Aaltodoc publication archive (Aalto University institutional repository)
School of Business | Department of Finance | Finance | 2011
Thesis number: 12646
Flights and CAViaR - Financial market stability and the stock-bond return relation
|Title:||Flights and CAViaR - Financial market stability and the stock-bond return relation|
|Year:||2011 Language: eng|
|Department:||Department of Finance|
|Index terms:||rahoitus; financing; rahoitusmarkkinat; financing markets; osakkeet; shares; vakaus; stability|
» hse_ethesis_12646.pdf size:3 MB (2688479)
|Key terms:||stocks; government bonds; financial market stability; conditional correlation; MGARCH; CCC; DCC; ADCC; flights; contagion; market risk; VaR; CAViaR|
PURPOSE OF THE STUDY
This paper investigates the intranational dynamic relationship between daily stock and government bond returns of selected countries between January 1, 1999 and December 31, 2010 to assess financial market stability in different countries and market conditions.
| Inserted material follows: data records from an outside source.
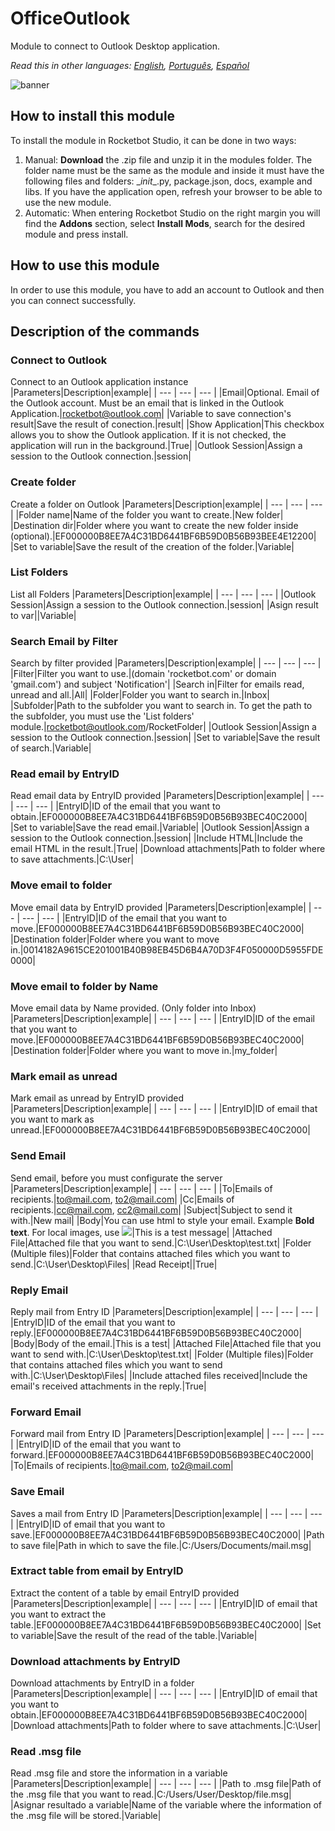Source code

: 



# OfficeOutlook
  
Module to connect to Outlook Desktop application.  

*Read this in other languages: [English](Manual_OfficeOutlook.md), [Português](Manual_OfficeOutlook.pr.md), [Español](Manual_OfficeOutlook.es.md)*
  
![banner](imgs/Banner_OfficeOutlook.png)
## How to install this module
  
To install the module in Rocketbot Studio, it can be done in two ways:
1. Manual: __Download__ the .zip file and unzip it in the modules folder. The folder name must be the same as the module and inside it must have the following files and folders: \__init__.py, package.json, docs, example and libs. If you have the application open, refresh your browser to be able to use the new module.
2. Automatic: When entering Rocketbot Studio on the right margin you will find the **Addons** section, select **Install Mods**, search for the desired module and press install.  

## How to use this module
In order to use this module, you have to add an account to Outlook and then you can connect successfully.


## Description of the commands

### Connect to Outlook
  
Connect to an Outlook application instance
|Parameters|Description|example|
| --- | --- | --- |
|Email|Optional. Email of the Outlook account. Must be an email that is linked in the Outlook Application.|rocketbot@outlook.com|
|Variable to save connection's result|Save the result of conection.|result|
|Show Application|This checkbox allows you to show the Outlook application. If it is not checked, the application will run in the background.|True|
|Outlook Session|Assign a session to the Outlook connection.|session|

### Create folder
  
Create a folder on Outlook
|Parameters|Description|example|
| --- | --- | --- |
|Folder name|Name of the folder you want to create.|New folder|
|Destination dir|Folder where you want to create the new folder inside (optional).|EF000000B8EE7A4C31BD6441BF6B59D0B56B93BEE4E12200|
|Set to variable|Save the result of the creation of the folder.|Variable|

### List Folders
  
List all Folders
|Parameters|Description|example|
| --- | --- | --- |
|Outlook Session|Assign a session to the Outlook connection.|session|
|Asign result to var||Variable|

### Search Email by Filter
  
Search by filter provided
|Parameters|Description|example|
| --- | --- | --- |
|Filter|Filter you want to use.|(domain 'rocketbot.com' or domain 'gmail.com') and subject 'Notification'|
|Search in|Filter for emails read, unread and all.|All|
|Folder|Folder you want to search in.|Inbox|
|Subfolder|Path to the subfolder you want to search in. To get the path to the subfolder, you must use the 'List folders' module.|rocketbot@outlook.com/RocketFolder|
|Outlook Session|Assign a session to the Outlook connection.|session|
|Set to variable|Save the result of search.|Variable|

### Read email by EntryID
  
Read email data by EntryID provided
|Parameters|Description|example|
| --- | --- | --- |
|EntryID|ID of the email that you want to obtain.|EF000000B8EE7A4C31BD6441BF6B59D0B56B93BEC40C2000|
|Set to variable|Save the read email.|Variable|
|Outlook Session|Assign a session to the Outlook connection.|session|
|Include HTML|Include the email HTML in the result.|True|
|Download attachments|Path to folder where to save attachments.|C:\User\|

### Move email to folder
  
Move email data by EntryID provided
|Parameters|Description|example|
| --- | --- | --- |
|EntryID|ID of the email that you want to move.|EF000000B8EE7A4C31BD6441BF6B59D0B56B93BEC40C2000|
|Destination folder|Folder where you want to move in.|0014182A9615CE201001B40B98EB45D6B4A70D3F4F050000D5955FDE0000|

### Move email to folder by Name
  
Move email data by Name provided. (Only folder into Inbox)
|Parameters|Description|example|
| --- | --- | --- |
|EntryID|ID of the email that you want to move.|EF000000B8EE7A4C31BD6441BF6B59D0B56B93BEC40C2000|
|Destination folder|Folder where you want to move in.|my_folder|

### Mark email as unread
  
Mark email as unread by EntryID provided
|Parameters|Description|example|
| --- | --- | --- |
|EntryID|ID of email that you want to mark as unread.|EF000000B8EE7A4C31BD6441BF6B59D0B56B93BEC40C2000|

### Send Email
  
Send email, before you must configurate the server
|Parameters|Description|example|
| --- | --- | --- |
|To|Emails of recipients.|to@mail.com, to2@mail.com|
|Cc|Emails of recipients.|cc@mail.com, cc2@mail.com|
|Subject|Subject to send it with.|New mail|
|Body|You can use html to style your email. Example <b>Bold text</b>. For local images, use <img src='png image path'>|This is a test message|
|Attached File|Attached file that you want to send.|C:\User\Desktop\test.txt|
|Folder (Multiple files)|Folder that contains attached files which you want to send.|C:\User\Desktop\Files|
|Read Receipt||True|

### Reply Email
  
Reply mail from Entry ID
|Parameters|Description|example|
| --- | --- | --- |
|EntryID|ID of the email that you want to reply.|EF000000B8EE7A4C31BD6441BF6B59D0B56B93BEC40C2000|
|Body|Body of the email.|This is a test|
|Attached File|Attached file that you want to send with.|C:\User\Desktop\test.txt|
|Folder (Multiple files)|Folder that contains attached files which you want to send with.|C:\User\Desktop\Files|
|Include attached files received|Include the email's received attachments in the reply.|True|

### Forward Email
  
Forward mail from Entry ID
|Parameters|Description|example|
| --- | --- | --- |
|EntryID|ID of the email that you want to forward.|EF000000B8EE7A4C31BD6441BF6B59D0B56B93BEC40C2000|
|To|Emails of recipients.|to@mail.com, to2@mail.com|

### Save Email
  
Saves a mail from Entry ID
|Parameters|Description|example|
| --- | --- | --- |
|EntryID|ID of email that you want to save.|EF000000B8EE7A4C31BD6441BF6B59D0B56B93BEC40C2000|
|Path to save file|Path in which to save the file.|C:/Users/Documents/mail.msg|

### Extract table from email by EntryID
  
Extract the content of a table by email EntryID provided
|Parameters|Description|example|
| --- | --- | --- |
|EntryID|ID of email that you want to extract the table.|EF000000B8EE7A4C31BD6441BF6B59D0B56B93BEC40C2000|
|Set to variable|Save the result of the read of the table.|Variable|

### Download attachments by EntryID
  
Download attachments by EntryID in a folder
|Parameters|Description|example|
| --- | --- | --- |
|EntryID|ID of email that you want to obtain.|EF000000B8EE7A4C31BD6441BF6B59D0B56B93BEC40C2000|
|Download attachments|Path to folder where to save attachments.|C:\User\|

### Read .msg file
  
Read .msg file and store the information in a variable
|Parameters|Description|example|
| --- | --- | --- |
|Path to .msg file|Path of the .msg file that you want to read.|C:/Users/User/Desktop/file.msg|
|Asignar resultado a variable|Name of the variable where the information of the .msg file will be stored.|Variable|

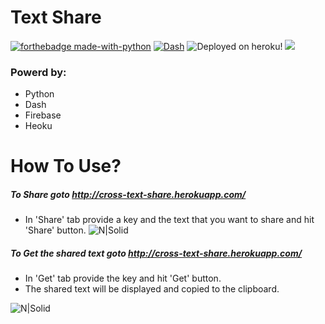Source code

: # Text Share



[![forthebadge made-with-python](http://ForTheBadge.com/images/badges/made-with-python.svg)](https://www.python.org/)  [![Dash ](https://i.imgur.com/6MjAamA.png)](https://plotly.com/dash//) 
  ![Deployed on heroku!](https://github.com/gregsadetsky/heroku-ci-badge/raw/master/badges/succeeded.svg)
 ![](https://logos-download.com/wp-content/uploads/2016/09/Heroku_logo.png)
### Powerd by:
- Python
- Dash
- Firebase
- Heoku


# How To Use?

##### To Share goto http://cross-text-share.herokuapp.com/
- In 'Share' tab provide a key and the text that you want to share and hit 'Share' button.
![N|Solid](https://i.imgur.com/QJfR0HO.png)

#####  To Get the shared text goto http://cross-text-share.herokuapp.com/
- In 'Get' tab provide the key and hit 'Get' button.
- The shared text will be displayed and copied to the clipboard.

![N|Solid](https://i.imgur.com/KEBfhHN.png)

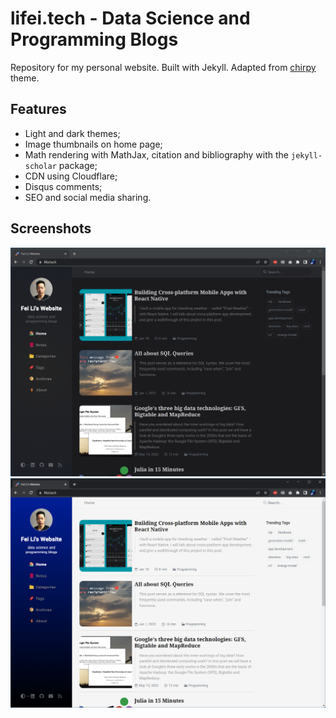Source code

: # lifei.tech - Data Science and Programming Blogs

Repository for my personal website. Built with Jekyll. Adapted from [chirpy](https://github.com/cotes2020/jekyll-theme-chirpy) theme.

## Features

- Light and dark themes;
- Image thumbnails on home page;
- Math rendering with MathJax, citation and bibliography with the `jekyll-scholar` package;
- CDN using Cloudflare;
- Disqus comments;
- SEO and social media sharing.


## Screenshots

<img src="/screenshot-dark.png" alt="screenshot-dark" />

<img src="/screenshot-light.png" alt="screenshot-light"/>
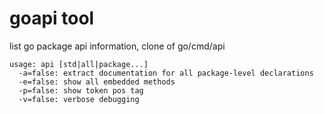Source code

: goapi tool
=====

 list go package api information, clone of go/cmd/api

    usage: api [std|all|package...]
      -a=false: extract documentation for all package-level declarations
      -e=false: show all embedded methods
      -p=false: show token pos tag
      -v=false: verbose debugging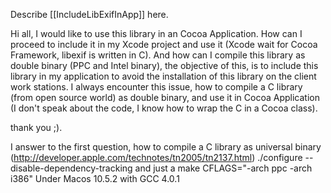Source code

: Describe [[IncludeLibExifInApp]] here.


Hi all,
I would like to use this library in an Cocoa Application.
How can I proceed to include it in my Xcode project and use it (Xcode wait for Cocoa Framework, libexif is written in C).
And how can I compile this library as double binary (PPC and Intel binary), the objective of this, is to include this library in my application to avoid the installation of this library on the client work stations.
I always encounter this issue, how to compile a C library (from open source world) as double binary, and use it in Cocoa Application (I don't speak about the code, I know how to wrap the C in a Cocoa class).

thank you ;).


I answer to the first question, how to compile a C library as universal binary (http://developer.apple.com/technotes/tn2005/tn2137.html)
./configure --disable-dependency-tracking 
and just a 
make CFLAGS="-arch ppc -arch i386" 
Under Macos 10.5.2 with GCC 4.0.1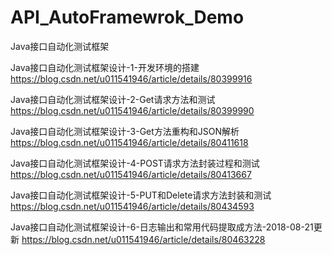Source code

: # API_AutoFramewrok_Demo
Java接口自动化测试框架

Java接口自动化测试框架设计-1-开发环境的搭建
https://blog.csdn.net/u011541946/article/details/80399916

Java接口自动化测试框架设计-2-Get请求方法和测试
https://blog.csdn.net/u011541946/article/details/80399990

Java接口自动化测试框架设计-3-Get方法重构和JSON解析
https://blog.csdn.net/u011541946/article/details/80411618

Java接口自动化测试框架设计-4-POST请求方法封装过程和测试
https://blog.csdn.net/u011541946/article/details/80413667

Java接口自动化测试框架设计-5-PUT和Delete请求方法封装和测试
https://blog.csdn.net/u011541946/article/details/80434593

Java接口自动化测试框架设计-6-日志输出和常用代码提取成方法-2018-08-21更新
https://blog.csdn.net/u011541946/article/details/80463228
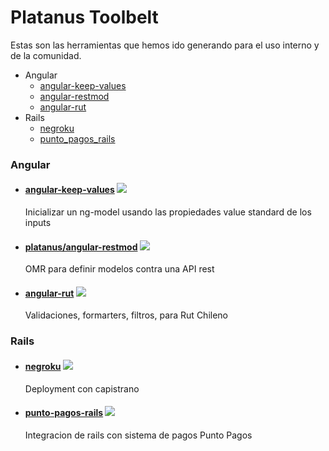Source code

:# Platanus Toolbelt

Estas son las herramientas que hemos ido generando para el uso interno y de la comunidad.

- Angular
    + [angular-keep-values](#angular-keep-value)
    + [angular-restmod](#angular-restmod)
    + [angular-rut](#angular-rut)
- Rails
    + [negroku](#negroku)
    + [punto_pagos_rails](#punto_pagos_rails)

### Angular

- #### [angular-keep-values][keep-values-github] [![][keep-values-bower]][keep-values-github]  

    Inicializar un ng-model usando las propiedades value standard de los inputs

[keep-values-bower]: https://badge.fury.io/bo/angular-keep-values.svg
[keep-values-github]: http://github.com/platanus/angular-keep-values

- #### [platanus/angular-restmod][restmod-github] [![][restmod-bower]][restmod-github]  

    OMR para definir modelos contra una API rest

[restmod-bower]: https://badge.fury.io/bo/angular-restmod.svg
[restmod-github]: http://github.com/platanus/angular-restmod

- #### [angular-rut][rut-github] [![][rut-bower]][rut-github]  

    Validaciones, formarters, filtros, para Rut Chileno

[rut-bower]: https://badge.fury.io/bo/angular-rut.svg
[rut-github]: http://github.com/platanus/angular-rut

### Rails

- #### [negroku][negroku-github] [![][negroku-gem]][negroku-github]  

    Deployment con capistrano

[negroku-gem]: https://badge.fury.io/rb/negroku.svg
[negroku-github]: http://github.com/platanus/negroku

- #### [punto-pagos-rails][punto-pagos-rails-github] [![][punto-pagos-rails-gem]][punto-pagos-rails-github]  

    Integracion de rails con sistema de pagos Punto Pagos

[punto-pagos-rails-gem]: https://badge.fury.io/rb/punto_pagos_rails.svg
[punto-pagos-rails-github]: http://github.com/platanus/punto_pagos_rails
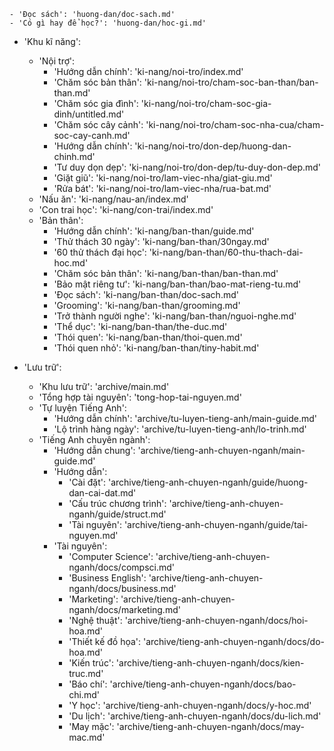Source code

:     - 'Đọc sách': 'huong-dan/doc-sach.md'
    - 'Có gì hay để học?': 'huong-dan/hoc-gi.md'
  - 'Khu kĩ năng':
    - 'Nội trợ': 
      - 'Hướng dẫn chính': 'ki-nang/noi-tro/index.md'
      - 'Chăm sóc bản thân': 'ki-nang/noi-tro/cham-soc-ban-than/ban-than.md'
      - 'Chăm sóc gia đình': 'ki-nang/noi-tro/cham-soc-gia-dinh/untitled.md'
      - 'Chăm sóc cây cảnh': 'ki-nang/noi-tro/cham-soc-nha-cua/cham-soc-cay-canh.md'
      - 'Hướng dẫn chính': 'ki-nang/noi-tro/don-dep/huong-dan-chinh.md'
      - 'Tư duy dọn dẹp': 'ki-nang/noi-tro/don-dep/tu-duy-don-dep.md'
      - 'Giặt giũ': 'ki-nang/noi-tro/lam-viec-nha/giat-giu.md'
      - 'Rửa bát': 'ki-nang/noi-tro/lam-viec-nha/rua-bat.md'
    - 'Nấu ăn': 'ki-nang/nau-an/index.md'
    - 'Con trai học': 'ki-nang/con-trai/index.md'
    - 'Bản thân':
      - 'Hướng dẫn chính': 'ki-nang/ban-than/guide.md'
      - 'Thử thách 30 ngày': 'ki-nang/ban-than/30ngay.md'
      - '60 thử thách đại học': 'ki-nang/ban-than/60-thu-thach-dai-hoc.md'
      - 'Chăm sóc bản thân': 'ki-nang/ban-than/ban-than.md'
      - 'Bảo mật riêng tư': 'ki-nang/ban-than/bao-mat-rieng-tu.md'
      - 'Đọc sách': 'ki-nang/ban-than/doc-sach.md'
      - 'Grooming': 'ki-nang/ban-than/grooming.md'
      - 'Trở thành người nghe': 'ki-nang/ban-than/nguoi-nghe.md'
      - 'Thể dục': 'ki-nang/ban-than/the-duc.md'
      - 'Thói quen': 'ki-nang/ban-than/thoi-quen.md'
      - 'Thói quen nhỏ': 'ki-nang/ban-than/tiny-habit.md'

  - 'Lưu trữ':
    - 'Khu lưu trữ': 'archive/main.md'
    - 'Tổng hợp tài nguyên': 'tong-hop-tai-nguyen.md'
    - 'Tự luyện Tiếng Anh': 
      - 'Hướng dẫn chính': 'archive/tu-luyen-tieng-anh/main-guide.md'
      - 'Lộ trình hàng ngày': 'archive/tu-luyen-tieng-anh/lo-trinh.md'
    - 'Tiếng Anh chuyên ngành': 
      - 'Hướng dẫn chung': 'archive/tieng-anh-chuyen-nganh/main-guide.md'
      - 'Hướng dẫn':
        - 'Cài đặt': 'archive/tieng-anh-chuyen-nganh/guide/huong-dan-cai-dat.md'
        - 'Cấu trúc chương trình': 'archive/tieng-anh-chuyen-nganh/guide/struct.md'
        - 'Tài nguyên': 'archive/tieng-anh-chuyen-nganh/guide/tai-nguyen.md'
      - 'Tài nguyên': 
        - 'Computer Science': 'archive/tieng-anh-chuyen-nganh/docs/compsci.md'
        - 'Business English': 'archive/tieng-anh-chuyen-nganh/docs/business.md'
        - 'Marketing': 'archive/tieng-anh-chuyen-nganh/docs/marketing.md'
        - 'Nghệ thuật': 'archive/tieng-anh-chuyen-nganh/docs/hoi-hoa.md'
        - 'Thiết kế đồ họa': 'archive/tieng-anh-chuyen-nganh/docs/do-hoa.md'
        - 'Kiến trúc': 'archive/tieng-anh-chuyen-nganh/docs/kien-truc.md'
        - 'Báo chí': 'archive/tieng-anh-chuyen-nganh/docs/bao-chi.md'
        - 'Y học': 'archive/tieng-anh-chuyen-nganh/docs/y-hoc.md'
        - 'Du lịch': 'archive/tieng-anh-chuyen-nganh/docs/du-lich.md'
        - 'May mặc': 'archive/tieng-anh-chuyen-nganh/docs/may-mac.md'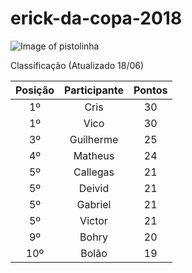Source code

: # erick-da-copa-2018

![Image of pistolinha](https://mhmcdn.ynvolve.net/?w=750&h=450&quality=100&clipping=landscape&url=//manualdohomemmoderno.com.br/files/2018/06/canarinho-pistola-2.jpg&hash=7f6edc49001a3e9253b2fadda408e1719063b87e87407c32ed88525aca2c8318)

Classificação (Atualizado 18/06)

| Posição | Participante | Pontos | 
| :----: | :----: | :----: | 
| 1º | Cris | 30 |
| 1º | Vico | 30 |
| 3º | Guilherme | 25 |
| 4º | Matheus | 24 |
| 5º | Callegas | 21 |
| 5º | Deivid | 21 |
| 5º | Gabriel | 21 |
| 5º | Victor | 21 |
| 9º | Bohry | 20 |
| 10º | Bolão | 19 |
The underlying hypothesis of this paper is that the financial markets of the world’s most advanced economies exhibit financial market stability even under extreme market conditions and potentially systemic events. The econometric framework employed to assess whether a country exhibits financial market stability or not includes modeling the time-varying conditional intranational stock-bond correlations, testing for the intranational flights between stocks and bonds, and modeling the conditional autoregressive value at risk (CAViaR) of equally weighted intranational stock-bond portfolios. These methodologies represent one of the most prominent and current tools in the field of financial econometrics and are commonly used by researchers and practitioners all around the world. Importantly, they all have the potential to provide valuable information for investors, policy makers and regulatory authorities about the cross-sectional dimension of systemic risk for assessing financial market stability under extreme market conditions and potentially systemic events.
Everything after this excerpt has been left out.